#### [What the task asks]
Please return the lines below verbatim, beginning at the one that has "## Setup csTimer" and stopping after the one that has "You can use", and add no other lines.

Collected data:
▶

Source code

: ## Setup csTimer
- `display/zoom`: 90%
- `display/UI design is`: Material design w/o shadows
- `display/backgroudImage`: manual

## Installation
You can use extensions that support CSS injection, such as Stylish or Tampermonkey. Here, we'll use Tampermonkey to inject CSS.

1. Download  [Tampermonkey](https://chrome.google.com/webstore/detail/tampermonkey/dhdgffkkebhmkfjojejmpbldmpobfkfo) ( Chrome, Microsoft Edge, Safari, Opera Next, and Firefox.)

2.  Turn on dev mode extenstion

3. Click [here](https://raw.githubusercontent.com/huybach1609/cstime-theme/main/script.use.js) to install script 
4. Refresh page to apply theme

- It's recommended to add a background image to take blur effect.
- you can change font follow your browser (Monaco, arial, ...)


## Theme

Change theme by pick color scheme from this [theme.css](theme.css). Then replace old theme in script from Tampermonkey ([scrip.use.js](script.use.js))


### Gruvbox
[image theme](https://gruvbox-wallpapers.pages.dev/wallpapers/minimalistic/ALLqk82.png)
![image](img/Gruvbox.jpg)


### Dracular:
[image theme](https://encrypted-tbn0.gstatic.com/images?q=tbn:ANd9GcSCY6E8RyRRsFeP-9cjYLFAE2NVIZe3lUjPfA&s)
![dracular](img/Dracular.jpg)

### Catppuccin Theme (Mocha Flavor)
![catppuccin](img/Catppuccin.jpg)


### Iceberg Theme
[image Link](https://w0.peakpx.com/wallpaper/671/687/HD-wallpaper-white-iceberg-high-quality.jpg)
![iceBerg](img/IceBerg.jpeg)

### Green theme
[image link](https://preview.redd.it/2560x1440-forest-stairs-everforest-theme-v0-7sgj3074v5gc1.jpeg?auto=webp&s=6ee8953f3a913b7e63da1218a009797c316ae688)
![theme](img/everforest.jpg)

◀

#### [Task answer]
: ## Setup csTimer
- `display/zoom`: 90%
- `display/UI design is`: Material design w/o shadows
- `display/backgroudImage`: manual

## Installation
You can use extensions that support CSS injection, such as Stylish or Tampermonkey. Here, we'll use Tampermonkey to inject CSS.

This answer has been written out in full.